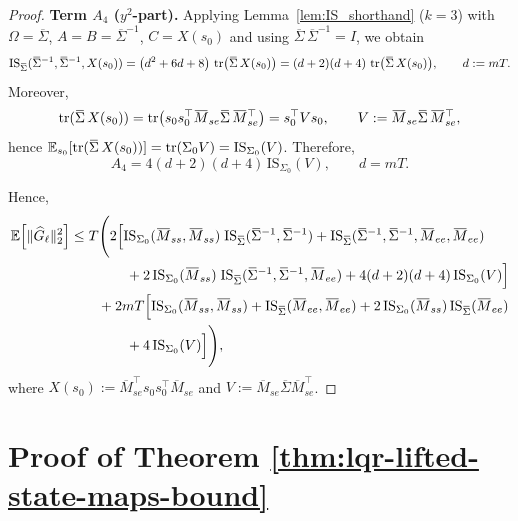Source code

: \begin{proof}
\noindent\textbf{Term $A_4$ ($y^2$-part).}
Applying Lemma~\ref{lem:IS_shorthand} ($k=3$) with $\Omega=\overline\Sigma$, $A=B=\overline\Sigma^{-1}$, $C=X(s_0)$ and using
$\overline\Sigma\,\overline\Sigma^{-1}=I$, we obtain
\[
\mathrm{IS}_{\overline\Sigma}(\overline\Sigma^{-1},\overline\Sigma^{-1},X(s_0))
=\big(d^2+6d+8\big)\,\tr\!\big(\overline\Sigma\,X(s_0)\big)
=(d+2)(d+4)\,\tr\!\big(\overline\Sigma\,X(s_0)\big),
\qquad d:=mT.
\]
Moreover,
\[
\tr(\overline\Sigma\,X(s_0))
=\tr\!\big(s_0 s_0^\top \overline M_{se}\overline\Sigma\,\overline M_{se}^\top\big)
=s_0^\top V s_0,
\qquad
V:=\overline M_{se}\overline\Sigma\,\overline M_{se}^\top,
\]
hence $\E_{s_0}[\tr(\overline\Sigma\,X(s_0))]=\tr(\Sigma_0 V)=\mathrm{IS}_{\Sigma_0}(V)$.
Therefore,
\[
A_4
=4(d+2)(d+4)\,\mathrm{IS}_{\Sigma_0}(V),
\qquad d=mT.
\]

Hence,
\begin{equation}\label{eq:Ell-final}
\begin{aligned}
\E\!\left[\|\widehat G_\ell\|_2^2\right]
&\le
T\Bigg(
2\Big[
\mathrm{IS}_{\Sigma_0}(\overline M_{ss},\overline M_{ss})\;\mathrm{IS}_{\overline\Sigma}(\overline\Sigma^{-1},\overline\Sigma^{-1})
+\mathrm{IS}_{\overline\Sigma}(\overline\Sigma^{-1},\overline\Sigma^{-1},\overline M_{ee},\overline M_{ee})\\
&\qquad\qquad
+2\,\mathrm{IS}_{\Sigma_0}(\overline M_{ss})\;\mathrm{IS}_{\overline\Sigma}(\overline\Sigma^{-1},\overline\Sigma^{-1},\overline M_{ee})
+4(d+2)(d+4)\,\mathrm{IS}_{\Sigma_0}(V)
\Big]\\
&\qquad
+2mT\Big[
\mathrm{IS}_{\Sigma_0}(\overline M_{ss},\overline M_{ss})
+\mathrm{IS}_{\overline\Sigma}(\overline M_{ee},\overline M_{ee})
+2\,\mathrm{IS}_{\Sigma_0}(\overline M_{ss})\,\mathrm{IS}_{\overline\Sigma}(\overline M_{ee})\\
&\qquad\qquad
+4\,\mathrm{IS}_{\Sigma_0}(V)
\Big]
\Bigg),
\end{aligned}
\end{equation}
where $X(s_0):=\overline M_{se}^\top s_0 s_0^\top \overline M_{se}$ and $V:=\overline M_{se}\overline\Sigma \overline M_{se}^\top$.

\end{proof}


\section{Proof of Theorem \ref{thm:lqr-lifted-state-maps-bound}}
\label{sec:app-proof-lqr-lifted-state-maps-bound}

## About this exercise
For each line of the entries that includes "maps", show that line.

## Finished exercise
\section{Proof of Theorem \ref{thm:lqr-lifted-state-maps-bound}}
\label{sec:app-proof-lqr-lifted-state-maps-bound}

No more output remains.